The following international players were signed for the 2026 season. Note that players may be considered domestic for NSL purposes (Canadian citizens, permanent residents, or refugees) while still representing other countries in international competitions.

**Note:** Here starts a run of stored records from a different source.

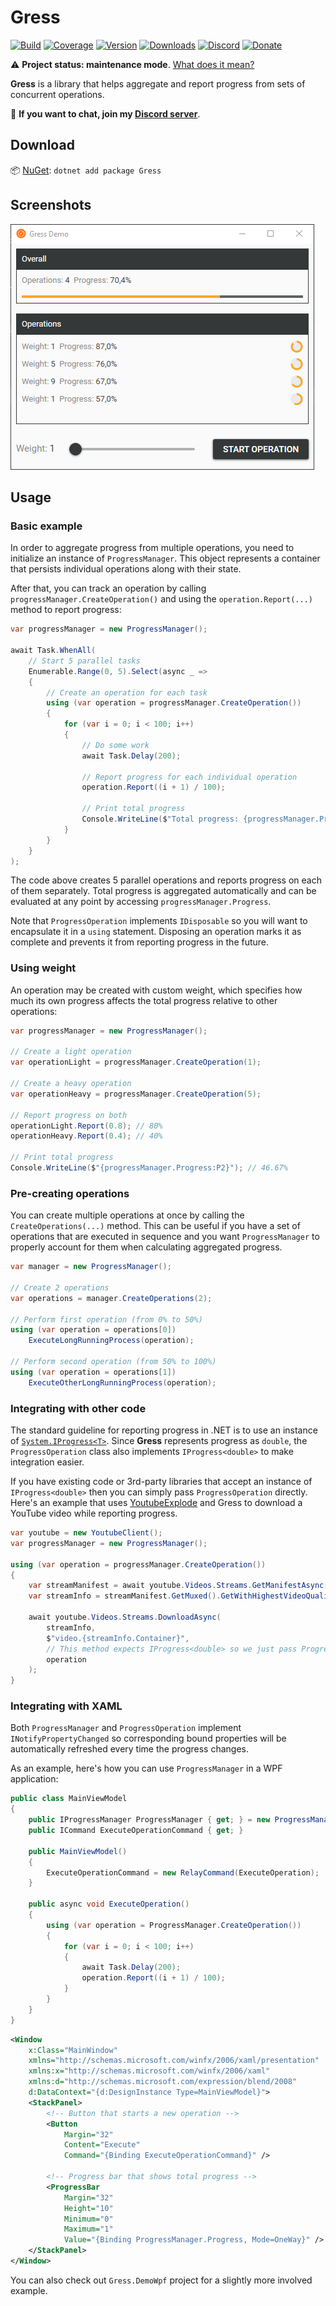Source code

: # Gress

[![Build](https://github.com/Tyrrrz/Gress/workflows/main/badge.svg?branch=master)](https://github.com/Tyrrrz/Gress/actions)
[![Coverage](https://codecov.io/gh/Tyrrrz/Gress/branch/master/graph/badge.svg)](https://codecov.io/gh/Tyrrrz/Gress)
[![Version](https://img.shields.io/nuget/v/Gress.svg)](https://nuget.org/packages/Gress)
[![Downloads](https://img.shields.io/nuget/dt/Gress.svg)](https://nuget.org/packages/Gress)
[![Discord](https://img.shields.io/discord/869237470565392384?label=discord)](https://discord.gg/2SUWKFnHSm)
[![Donate](https://img.shields.io/badge/donate-$$$-purple.svg)](https://tyrrrz.me/donate)

⚠️ **Project status: maintenance mode**. [What does it mean?](https://github.com/Tyrrrz/shared/blob/master/docs/project-status.md)

**Gress** is a library that helps aggregate and report progress from sets of concurrent operations.

💬 **If you want to chat, join my [Discord server](https://discord.gg/2SUWKFnHSm)**.

## Download

📦 [NuGet](https://nuget.org/packages/Gress): `dotnet add package Gress`

## Screenshots

![demo](.screenshots/demo.png)

## Usage

### Basic example

In order to aggregate progress from multiple operations, you need to initialize an instance of `ProgressManager`.
This object represents a container that persists individual operations along with their state.

After that, you can track an operation by calling `progressManager.CreateOperation()` and using the `operation.Report(...)` method to report progress:

```c#
var progressManager = new ProgressManager();

await Task.WhenAll(
    // Start 5 parallel tasks
    Enumerable.Range(0, 5).Select(async _ =>
    {
        // Create an operation for each task
        using (var operation = progressManager.CreateOperation())
        {
            for (var i = 0; i < 100; i++)
            {
                // Do some work
                await Task.Delay(200);
                
                // Report progress for each individual operation
                operation.Report((i + 1) / 100);
                
                // Print total progress
                Console.WriteLine($"Total progress: {progressManager.Progress:P2}");
            }
        }
    }
);
```

The code above creates 5 parallel operations and reports progress on each of them separately.
Total progress is aggregated automatically and can be evaluated at any point by accessing `progressManager.Progress`.

Note that `ProgressOperation` implements `IDisposable` so you will want to encapsulate it in a `using` statement.
Disposing an operation marks it as complete and prevents it from reporting progress in the future.

### Using weight

An operation may be created with custom weight, which specifies how much its own progress affects the total progress relative to other operations:

```c#
var progressManager = new ProgressManager();

// Create a light operation
var operationLight = progressManager.CreateOperation(1);

// Create a heavy operation
var operationHeavy = progressManager.CreateOperation(5);

// Report progress on both
operationLight.Report(0.8); // 80%
operationHeavy.Report(0.4); // 40%

// Print total progress
Console.WriteLine($"{progressManager.Progress:P2}"); // 46.67%
```

### Pre-creating operations

You can create multiple operations at once by calling the `CreateOperations(...)` method.
This can be useful if you have a set of operations that are executed in sequence and you want `ProgressManager` to properly account for them when calculating aggregated progress.

```c#
var manager = new ProgressManager();

// Create 2 operations
var operations = manager.CreateOperations(2);

// Perform first operation (from 0% to 50%)
using (var operation = operations[0])
    ExecuteLongRunningProcess(operation);

// Perform second operation (from 50% to 100%)
using (var operation = operations[1])
    ExecuteOtherLongRunningProcess(operation);
```

### Integrating with other code

The standard guideline for reporting progress in .NET is to use an instance of [`System.IProgress<T>`](https://docs.microsoft.com/en-us/dotnet/api/system.iprogress-1).
Since **Gress** represents progress as `double`, the `ProgressOperation` class also implements `IProgress<double>` to make integration easier.

If you have existing code or 3rd-party libraries that accept an instance of `IProgress<double>` then you can simply pass `ProgressOperation` directly.
Here's an example that uses [YoutubeExplode](https://github.com/Tyrrrz/YoutubeExplode) and Gress to download a YouTube video while reporting progress.

```c#
var youtube = new YoutubeClient();
var progressManager = new ProgressManager();

using (var operation = progressManager.CreateOperation())
{
    var streamManifest = await youtube.Videos.Streams.GetManifestAsync("u_yIGGhubZs");
    var streamInfo = streamManifest.GetMuxed().GetWithHighestVideoQuality();

    await youtube.Videos.Streams.DownloadAsync(
        streamInfo,
        $"video.{streamInfo.Container}",
        // This method expects IProgress<double> so we just pass ProgressOperation directly
        operation
    );
}
```

### Integrating with XAML

Both `ProgressManager` and `ProgressOperation` implement `INotifyPropertyChanged` so corresponding bound properties will be automatically refreshed every time the progress changes.

As an example, here's how you can use `ProgressManager` in a WPF application:

```c#
public class MainViewModel
{
    public IProgressManager ProgressManager { get; } = new ProgressManager();
    public ICommand ExecuteOperationCommand { get; }

    public MainViewModel()
    {
        ExecuteOperationCommand = new RelayCommand(ExecuteOperation);
    }

    public async void ExecuteOperation()
    {
        using (var operation = ProgressManager.CreateOperation())
        {
            for (var i = 0; i < 100; i++)
            {
                await Task.Delay(200);
                operation.Report((i + 1) / 100);
            }
        }
    }
}
```

```xml
<Window
    x:Class="MainWindow"
    xmlns="http://schemas.microsoft.com/winfx/2006/xaml/presentation"
    xmlns:x="http://schemas.microsoft.com/winfx/2006/xaml"
    xmlns:d="http://schemas.microsoft.com/expression/blend/2008"
    d:DataContext="{d:DesignInstance Type=MainViewModel}">
    <StackPanel>
        <!-- Button that starts a new operation -->
        <Button
            Margin="32" 
            Content="Execute"
            Command="{Binding ExecuteOperationCommand}" />

        <!-- Progress bar that shows total progress -->
        <ProgressBar
            Margin="32"
            Height="10"
            Minimum="0"
            Maximum="1"
            Value="{Binding ProgressManager.Progress, Mode=OneWay}" />
    </StackPanel>
</Window>
```

You can also check out `Gress.DemoWpf` project for a slightly more involved example.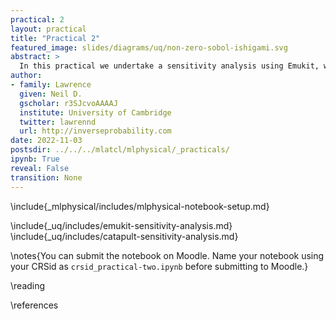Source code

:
 ```yaml
---
practical: 2
layout: practical
title: "Practical 2"
featured_image: slides/diagrams/uq/non-zero-sobol-ishigami.svg
abstract: >
  In this practical we undertake a sensitivity analysis using Emukit, we explore how Emukit can deliver Sobol indices for understanding how the output of the system is affected by different inputs.
author:
- family: Lawrence
  given: Neil D.
  gscholar: r3SJcvoAAAAJ
  institute: University of Cambridge
  twitter: lawrennd
  url: http://inverseprobability.com
date: 2022-11-03
postsdir: ../../../mlatcl/mlphysical/_practicals/
ipynb: True
reveal: False
transition: None
---
```


\include{_mlphysical/includes/mlphysical-notebook-setup.md}

\include{_uq/includes/emukit-sensitivity-analysis.md}
\include{_uq/includes/catapult-sensitivity-analysis.md}


\notes{You can submit the notebook on Moodle. Name your notebook using your CRSid as `crsid_practical-two.ipynb` before submitting to Moodle.}

\reading

\references
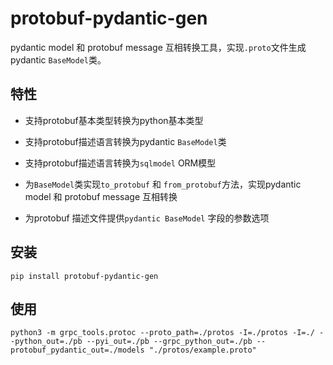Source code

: # protobuf-pydantic-gen

pydantic model 和 protobuf message 互相转换工具，实现`.proto`文件生成pydantic `BaseModel`类。

## 特性

- 支持protobuf基本类型转换为python基本类型

- 支持protobuf描述语言转换为pydantic `BaseModel`类

- 支持protobuf描述语言转换为`sqlmodel` ORM模型

- 为`BaseModel`类实现`to_protobuf` 和 `from_protobuf`方法，实现pydantic model 和 protobuf message 互相转换

- 为protobuf 描述文件提供`pydantic BaseModel` 字段的参数选项

## 安装

```shell
pip install protobuf-pydantic-gen
```

## 使用
    
```shell
python3 -m grpc_tools.protoc --proto_path=./protos -I=./protos -I=./ --python_out=./pb --pyi_out=./pb --grpc_python_out=./pb --protobuf_pydantic_out=./models "./protos/example.proto"
```


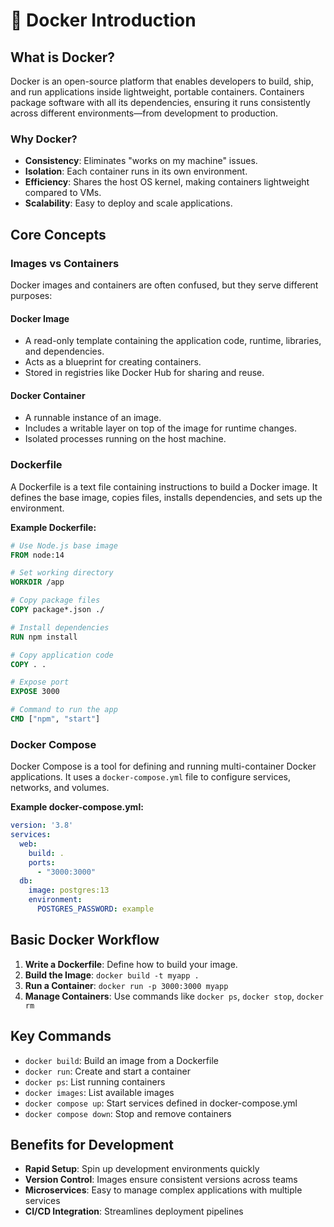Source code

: # 🐳 Docker Introduction

## What is Docker?
Docker is an open-source platform that enables developers to build, ship, and run applications inside lightweight, portable containers. Containers package software with all its dependencies, ensuring it runs consistently across different environments—from development to production.

### Why Docker?
- **Consistency**: Eliminates "works on my machine" issues.
- **Isolation**: Each container runs in its own environment.
- **Efficiency**: Shares the host OS kernel, making containers lightweight compared to VMs.
- **Scalability**: Easy to deploy and scale applications.

## Core Concepts

### Images vs Containers
Docker images and containers are often confused, but they serve different purposes:

#### Docker Image
- A read-only template containing the application code, runtime, libraries, and dependencies.
- Acts as a blueprint for creating containers.
- Stored in registries like Docker Hub for sharing and reuse.

#### Docker Container
- A runnable instance of an image.
- Includes a writable layer on top of the image for runtime changes.
- Isolated processes running on the host machine.

### Dockerfile
A Dockerfile is a text file containing instructions to build a Docker image. It defines the base image, copies files, installs dependencies, and sets up the environment.

**Example Dockerfile:**
```dockerfile
# Use Node.js base image
FROM node:14

# Set working directory
WORKDIR /app

# Copy package files
COPY package*.json ./

# Install dependencies
RUN npm install

# Copy application code
COPY . .

# Expose port
EXPOSE 3000

# Command to run the app
CMD ["npm", "start"]
```

### Docker Compose
Docker Compose is a tool for defining and running multi-container Docker applications. It uses a `docker-compose.yml` file to configure services, networks, and volumes.

**Example docker-compose.yml:**
```yaml
version: '3.8'
services:
  web:
    build: .
    ports:
      - "3000:3000"
  db:
    image: postgres:13
    environment:
      POSTGRES_PASSWORD: example
```

## Basic Docker Workflow
1. **Write a Dockerfile**: Define how to build your image.
2. **Build the Image**: `docker build -t myapp .`
3. **Run a Container**: `docker run -p 3000:3000 myapp`
4. **Manage Containers**: Use commands like `docker ps`, `docker stop`, `docker rm`

## Key Commands
- `docker build`: Build an image from a Dockerfile
- `docker run`: Create and start a container
- `docker ps`: List running containers
- `docker images`: List available images
- `docker compose up`: Start services defined in docker-compose.yml
- `docker compose down`: Stop and remove containers

## Benefits for Development
- **Rapid Setup**: Spin up development environments quickly
- **Version Control**: Images ensure consistent versions across teams
- **Microservices**: Easy to manage complex applications with multiple services
- **CI/CD Integration**: Streamlines deployment pipelines
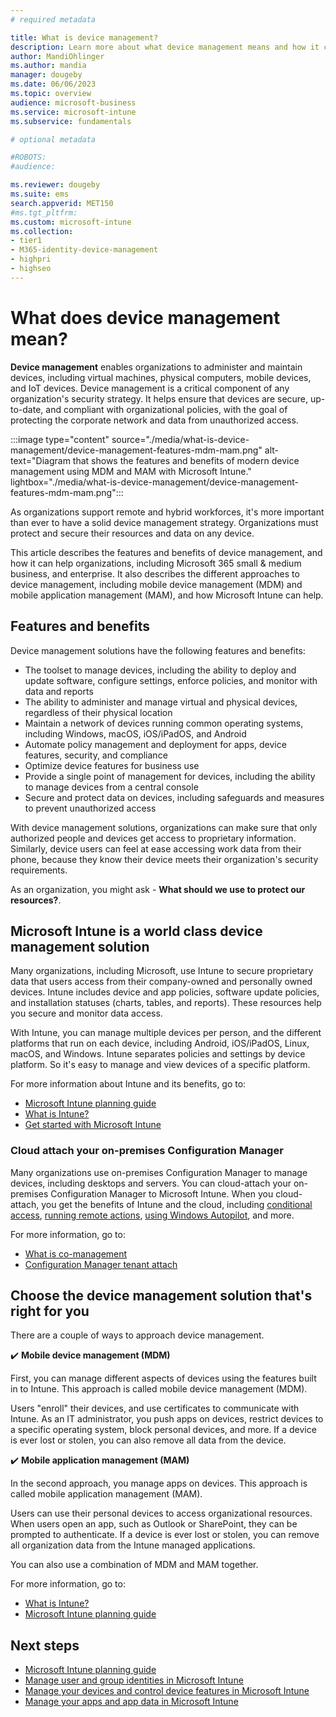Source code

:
 ```yaml
---
# required metadata

title: What is device management?
description: Learn more about what device management means and how it can help organizations, including Microsoft 365 small & medium business, and enterprise. See a list of features and benefits, including mobile device management (MDM) and mobile application management (MAM), and learn about Microsoft Intune.
author: MandiOhlinger
ms.author: mandia 
manager: dougeby 
ms.date: 06/06/2023
ms.topic: overview 
audience: microsoft-business
ms.service: microsoft-intune
ms.subservice: fundamentals

# optional metadata

#ROBOTS:
#audience:

ms.reviewer: dougeby
ms.suite: ems
search.appverid: MET150
#ms.tgt_pltfrm:
ms.custom: microsoft-intune
ms.collection:
- tier1
- M365-identity-device-management
- highpri
- highseo
---
```


# What does device management mean?

**Device management** enables organizations to administer and maintain devices, including virtual machines, physical computers, mobile devices, and IoT devices. Device management is a critical component of any organization's security strategy. It helps ensure that devices are secure, up-to-date, and compliant with organizational policies, with the goal of protecting the corporate network and data from unauthorized access.

:::image type="content" source="./media/what-is-device-management/device-management-features-mdm-mam.png" alt-text="Diagram that shows the features and benefits of modern device management using MDM and MAM with Microsoft Intune." lightbox="./media/what-is-device-management/device-management-features-mdm-mam.png":::

As organizations support remote and hybrid workforces, it's more important than ever to have a solid device management strategy. Organizations must protect and secure their resources and data on any device.

This article describes the features and benefits of device management, and how it can help organizations, including Microsoft 365 small & medium business, and enterprise. It also describes the different approaches to device management, including mobile device management (MDM) and mobile application management (MAM), and how Microsoft Intune can help.

## Features and benefits

Device management solutions have the following features and benefits:

- The toolset to manage devices, including the ability to deploy and update software, configure settings, enforce policies, and monitor with data and reports
- The ability to administer and manage virtual and physical devices, regardless of their physical location
- Maintain a network of devices running common operating systems, including Windows, macOS, iOS/iPadOS, and Android
- Automate policy management and deployment for apps, device features, security, and compliance
- Optimize device features for business use
- Provide a single point of management for devices, including the ability to manage devices from a central console
- Secure and protect data on devices, including safeguards and measures to prevent unauthorized access

With device management solutions, organizations can make sure that only authorized people and devices get access to proprietary information. Similarly, device users can feel at ease accessing work data from their phone, because they know their device meets their organization's security requirements.

As an organization, you might ask - **What should we use to protect our resources?**.

## Microsoft Intune is a world class device management solution

Many organizations, including Microsoft, use Intune to secure proprietary data that users access from their company-owned and personally owned devices. Intune includes device and app policies, software update policies, and installation statuses (charts, tables, and reports). These resources help you secure and monitor data access.

With Intune, you can manage multiple devices per person, and the different platforms that run on each device, including Android, iOS/iPadOS, Linux, macOS, and Windows. Intune separates policies and settings by device platform. So it's easy to manage and view devices of a specific platform.

For more information about Intune and its benefits, go to:

- [Microsoft Intune planning guide](intune-planning-guide.md)
- [What is Intune?](what-is-intune.md)
- [Get started with Microsoft Intune](get-started-with-intune.md)

### Cloud attach your on-premises Configuration Manager

Many organizations use on-premises Configuration Manager to manage devices, including desktops and servers. You can cloud-attach your on-premises Configuration Manager to Microsoft Intune. When you cloud-attach, you get the benefits of Intune and the cloud, including [conditional access](../../configmgr/comanage/quickstart-conditional-access.md), [running remote actions](../../configmgr/comanage/quickstart-remote-actions.md), [using Windows Autopilot](../../configmgr/comanage/quickstart-autopilot.md), and more.

For more information, go to:

- [What is co-management](../../configmgr/comanage/overview.md)
- [Configuration Manager tenant attach](../../configmgr/tenant-attach/device-sync-actions.md)

## Choose the device management solution that's right for you

There are a couple of ways to approach device management.

✔️ **Mobile device management (MDM)**

First, you can manage different aspects of devices using the features built in to Intune. This approach is called mobile device management (MDM).

Users "enroll" their devices, and use certificates to communicate with Intune. As an IT administrator, you push apps on devices, restrict devices to a specific operating system, block personal devices, and more. If a device is ever lost or stolen, you can also remove all data from the device.

✔️ **Mobile application management (MAM)**

In the second approach, you manage apps on devices. This approach is called mobile application management (MAM).

Users can use their personal devices to access organizational resources. When users open an app, such as Outlook or SharePoint, they can be prompted to authenticate. If a device is ever lost or stolen, you can remove all organization data from the Intune managed applications.

You can also use a combination of MDM and MAM together.

For more information, go to:

- [What is Intune?](what-is-intune.md)
- [Microsoft Intune planning guide](intune-planning-guide.md)

## Next steps

- [Microsoft Intune planning guide](intune-planning-guide.md)
- [Manage user and group identities in Microsoft Intune](manage-identities.md)
- [Manage your devices and control device features in Microsoft Intune](manage-devices.md)
- [Manage your apps and app data in Microsoft Intune](manage-apps.md)
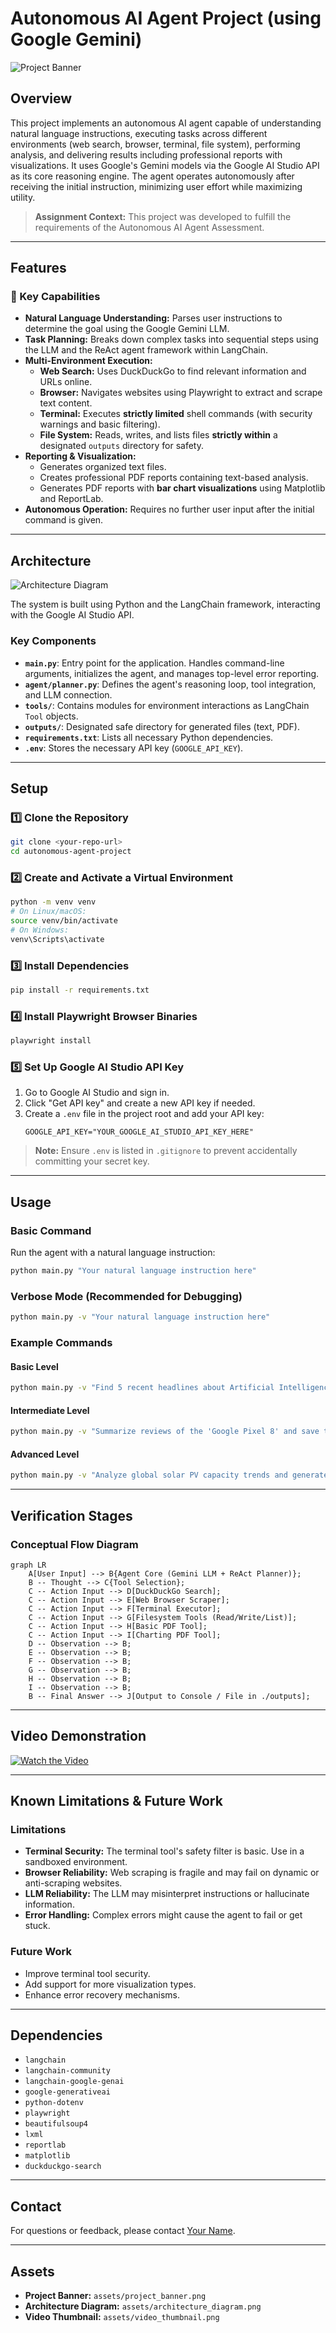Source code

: # Autonomous AI Agent Project (using Google Gemini)

![Project Banner](assets/project_banner.png) <!-- Replace with an actual banner image -->

## Overview

This project implements an autonomous AI agent capable of understanding natural language instructions, executing tasks across different environments (web search, browser, terminal, file system), performing analysis, and delivering results including professional reports with visualizations. It uses Google's Gemini models via the Google AI Studio API as its core reasoning engine. The agent operates autonomously after receiving the initial instruction, minimizing user effort while maximizing utility.

> **Assignment Context:** This project was developed to fulfill the requirements of the Autonomous AI Agent Assessment.

---

## Features

### 🌟 Key Capabilities
- **Natural Language Understanding:** Parses user instructions to determine the goal using the Google Gemini LLM.
- **Task Planning:** Breaks down complex tasks into sequential steps using the LLM and the ReAct agent framework within LangChain.
- **Multi-Environment Execution:**
  - **Web Search:** Uses DuckDuckGo to find relevant information and URLs online.
  - **Browser:** Navigates websites using Playwright to extract and scrape text content.
  - **Terminal:** Executes **strictly limited** shell commands (with security warnings and basic filtering).
  - **File System:** Reads, writes, and lists files **strictly within** a designated `outputs` directory for safety.
- **Reporting & Visualization:**
  - Generates organized text files.
  - Creates professional PDF reports containing text-based analysis.
  - Generates PDF reports with **bar chart visualizations** using Matplotlib and ReportLab.
- **Autonomous Operation:** Requires no further user input after the initial command is given.

---

## Architecture

![Architecture Diagram](assets/architecture_diagram.png) <!-- Replace with an actual architecture diagram -->

The system is built using Python and the LangChain framework, interacting with the Google AI Studio API.

### Key Components
- **`main.py`**: Entry point for the application. Handles command-line arguments, initializes the agent, and manages top-level error reporting.
- **`agent/planner.py`**: Defines the agent's reasoning loop, tool integration, and LLM connection.
- **`tools/`**: Contains modules for environment interactions as LangChain `Tool` objects.
- **`outputs/`**: Designated safe directory for generated files (text, PDF).
- **`requirements.txt`**: Lists all necessary Python dependencies.
- **`.env`**: Stores the necessary API key (`GOOGLE_API_KEY`).

---

## Setup

### 1️⃣ Clone the Repository
```bash
git clone <your-repo-url>
cd autonomous-agent-project
```

### 2️⃣ Create and Activate a Virtual Environment
```bash
python -m venv venv
# On Linux/macOS:
source venv/bin/activate
# On Windows:
venv\Scripts\activate
```

### 3️⃣ Install Dependencies
```bash
pip install -r requirements.txt
```

### 4️⃣ Install Playwright Browser Binaries
```bash
playwright install
```

### 5️⃣ Set Up Google AI Studio API Key
1. Go to Google AI Studio and sign in.
2. Click "Get API key" and create a new API key if needed.
3. Create a `.env` file in the project root and add your API key:
   ```plaintext
   GOOGLE_API_KEY="YOUR_GOOGLE_AI_STUDIO_API_KEY_HERE"
   ```

> **Note:** Ensure `.env` is listed in `.gitignore` to prevent accidentally committing your secret key.

---

## Usage

### Basic Command
Run the agent with a natural language instruction:
```bash
python main.py "Your natural language instruction here"
```

### Verbose Mode (Recommended for Debugging)
```bash
python main.py -v "Your natural language instruction here"
```

### Example Commands
#### Basic Level
```bash
python main.py -v "Find 5 recent headlines about Artificial Intelligence and save them to 'ai_headlines.txt'."
```

#### Intermediate Level
```bash
python main.py -v "Summarize reviews of the 'Google Pixel 8' and save the analysis to 'pixel8_review_summary.txt'."
```

#### Advanced Level
```bash
python main.py -v "Analyze global solar PV capacity trends and generate a PDF report with a bar chart."
```

---

## Verification Stages

### Conceptual Flow Diagram
```mermaid
graph LR
    A[User Input] --> B{Agent Core (Gemini LLM + ReAct Planner)};
    B -- Thought --> C{Tool Selection};
    C -- Action Input --> D[DuckDuckGo Search];
    C -- Action Input --> E[Web Browser Scraper];
    C -- Action Input --> F[Terminal Executor];
    C -- Action Input --> G[Filesystem Tools (Read/Write/List)];
    C -- Action Input --> H[Basic PDF Tool];
    C -- Action Input --> I[Charting PDF Tool];
    D -- Observation --> B;
    E -- Observation --> B;
    F -- Observation --> B;
    G -- Observation --> B;
    H -- Observation --> B;
    I -- Observation --> B;
    B -- Final Answer --> J[Output to Console / File in ./outputs];
```

---

## Video Demonstration

[![Watch the Video](assets/video_thumbnail.png)](https://example.com/video-demo) <!-- Replace with actual video link -->

---

## Known Limitations & Future Work

### Limitations
- **Terminal Security:** The terminal tool's safety filter is basic. Use in a sandboxed environment.
- **Browser Reliability:** Web scraping is fragile and may fail on dynamic or anti-scraping websites.
- **LLM Reliability:** The LLM may misinterpret instructions or hallucinate information.
- **Error Handling:** Complex errors might cause the agent to fail or get stuck.

### Future Work
- Improve terminal tool security.
- Add support for more visualization types.
- Enhance error recovery mechanisms.

---

## Dependencies

- `langchain`
- `langchain-community`
- `langchain-google-genai`
- `google-generativeai`
- `python-dotenv`
- `playwright`
- `beautifulsoup4`
- `lxml`
- `reportlab`
- `matplotlib`
- `duckduckgo-search`

---

## Contact

For questions or feedback, please contact [Your Name](mailto:your-email@example.com).

---

## Assets

- **Project Banner:** `assets/project_banner.png`
- **Architecture Diagram:** `assets/architecture_diagram.png`
- **Video Thumbnail:** `assets/video_thumbnail.png`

| Club | Player 1 | Player 2 | Player 3 | Player 4 | Player 5 | Player 6 | Player 7 | Player 8 | Injured | Former |
|---|---|---|---|---|---|---|---|---|---|---|
| AFC Toronto | USA Jordan Brewster | USA Croix Soto | NGA Esther Okoronkwo | USA Mia Fontana | USA Colby Barnett | GHA Linda Owusu Ansah | USA Lena Silano |  |  | FIN Sofia Manner |
| Calgary Wild FC | USA Katelin Talbert | USA Allie Hess | USA Jorian Baucom | NZL Meikayla Moore | AUS Kahli Johnson | USA Meggie Dougherty Howard | VEN Michelle Romero |  |  |  |
| Halifax Tides FC | USA Sheyenne Allen | NOR Julie Pedersen | KOR Cho So-hyun | USA Katherine Jordan | NOR Synne Moe | JPN Megumi Nakamura | FRA Éva Frémaux | USA Jordyn Rhodes |  |  |
| Montreal Roses FC | USA Lucy Cappadona | USA Hailey Whitaker | USA Julia Leas | USA Elyse Bennett | KOR Kang Chae-rim | GHA Evelyn Badu | KOR Choi Han-bin | FRA Charlotte Bilbault |  |  |
| Ottawa Rapid FC | NOR Susanne Haaland | NOR Johanne Fridlund | NGA Ngozi Okobi-Okeoghene | KOR Lee Min-a | KOR Choo Hyo-joo | KOR Jung Min-young | USA Jyllissa Harris |  |  |  |
| Vancouver Rise FC | PHI Jessika Cowart | USA Nikki Stanton | COL María Camila Reyes | JPN Yuka Okamoto | COL Maithé López | WAL Josie Longhurst | AUS Tori Tumeth | JAM Chantelle Swaby |  | USA Mariah Lee |

==Broadcasting==
All 75 Northern Super League regular season matches will be available nationally across multiple platforms, through TSN and CBC. In addition to linear broadcasts, a "Game of the Week" will stream on CBC Gem and NSL.ca, while additional matches will stream on TSN+ and NSL.ca. French-language coverage will be available for all Montreal Roses matches, through RDS and ICI Radio-Canada Télé and ICI TOU.TV.